Haitian authorities are ordering some army veterans and would-be soldiers to clear out of several old barracks they have taken over in recent weeks in hopes the disbanded army will be revived, the Interior Ministry said Tuesday.

The government office ordered individuals carrying illegal weapons and wearing military fatigues to leave the barracks of the Armed Forces of Haiti and other sites owned by the Haitian government. The Interior Ministry said it wouldn’t tolerate gunmen disturbing the peace.

It was the strongest statement yet by the Haitian government about the former soldiers who are pressuring Haiti’s President Michel Martelly to honor his campaign pledge to restore the army that was disbanded in 1995 because of its abusive past.
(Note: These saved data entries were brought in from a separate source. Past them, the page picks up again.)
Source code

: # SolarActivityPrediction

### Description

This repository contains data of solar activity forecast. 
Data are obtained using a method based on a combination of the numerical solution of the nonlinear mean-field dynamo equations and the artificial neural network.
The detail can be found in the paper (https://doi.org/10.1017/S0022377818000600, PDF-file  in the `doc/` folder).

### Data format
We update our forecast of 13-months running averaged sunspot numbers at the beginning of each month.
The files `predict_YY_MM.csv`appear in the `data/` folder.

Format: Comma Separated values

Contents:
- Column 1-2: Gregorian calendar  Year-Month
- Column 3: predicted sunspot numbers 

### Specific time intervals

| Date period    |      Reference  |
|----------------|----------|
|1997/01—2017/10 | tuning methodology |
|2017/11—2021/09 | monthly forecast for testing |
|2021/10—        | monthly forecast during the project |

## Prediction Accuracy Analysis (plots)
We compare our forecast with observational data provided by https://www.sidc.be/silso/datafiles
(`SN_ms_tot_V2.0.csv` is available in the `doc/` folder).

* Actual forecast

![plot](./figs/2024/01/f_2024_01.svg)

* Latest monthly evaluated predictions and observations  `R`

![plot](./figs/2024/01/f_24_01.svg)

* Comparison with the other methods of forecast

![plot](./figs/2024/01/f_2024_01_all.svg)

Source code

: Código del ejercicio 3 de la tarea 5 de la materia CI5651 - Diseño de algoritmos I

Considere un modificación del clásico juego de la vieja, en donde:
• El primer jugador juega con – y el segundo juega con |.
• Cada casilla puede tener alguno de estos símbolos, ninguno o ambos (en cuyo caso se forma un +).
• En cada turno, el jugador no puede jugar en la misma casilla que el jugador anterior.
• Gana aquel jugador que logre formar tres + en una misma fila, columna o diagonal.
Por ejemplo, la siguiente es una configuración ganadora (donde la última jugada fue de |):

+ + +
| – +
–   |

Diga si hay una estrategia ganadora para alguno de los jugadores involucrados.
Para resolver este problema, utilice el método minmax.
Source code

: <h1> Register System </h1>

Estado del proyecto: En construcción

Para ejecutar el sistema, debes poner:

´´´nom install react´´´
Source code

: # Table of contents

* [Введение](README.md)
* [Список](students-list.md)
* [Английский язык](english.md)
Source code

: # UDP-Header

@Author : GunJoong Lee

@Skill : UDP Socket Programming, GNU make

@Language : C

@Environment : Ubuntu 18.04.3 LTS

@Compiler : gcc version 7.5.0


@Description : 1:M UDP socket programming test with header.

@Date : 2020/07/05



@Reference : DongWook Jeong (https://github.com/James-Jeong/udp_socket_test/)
The campaign promise has proved controversial. Some Western governments have said money would be better spent on developing the understaffed national police department and rebuilding the country following the 2010 earthquake. Martelly has countered that the force would be a modern one that would respond to natural disasters and protect the environment.

In recent weeks, hundreds of men have ventured out in public wearing fatigues and marching to step up pressure for the army’s return and for $15 million in lost wages and pensions. Their newly visible presence, confined to small training camps, has led international diplomats to suggest that they bear an uneasy resemblance to a private militia. Some have been spotted carrying handguns.

Against a backdrop of heightening political tension in Haiti, the U.N.’s top envoy, Mariano Fernandez, has called the bands of men an “unnecessary provocation.”

The Interior Ministry said in its statement that the men wouldn’t receive compensation unless they leave the bases.

Samson Chery, a former sergeant, declined to say by telephone Tuesday night if the troops would heed the government’s orders.

“We are going to continue to fight for our rights to be respected,” he said.

Earlier on Tuesday, Chery watched as several dozen hopeful soldiers in mismatched camouflage uniforms marched in the old military barracks outside Haiti’s capital, Port-au-Prince.

His colleague Aubin Larose, also a former sergeant, said he was confident Martelly would bring back the army.

“He’s going to do it because he’s a good Haitian,” Larose said.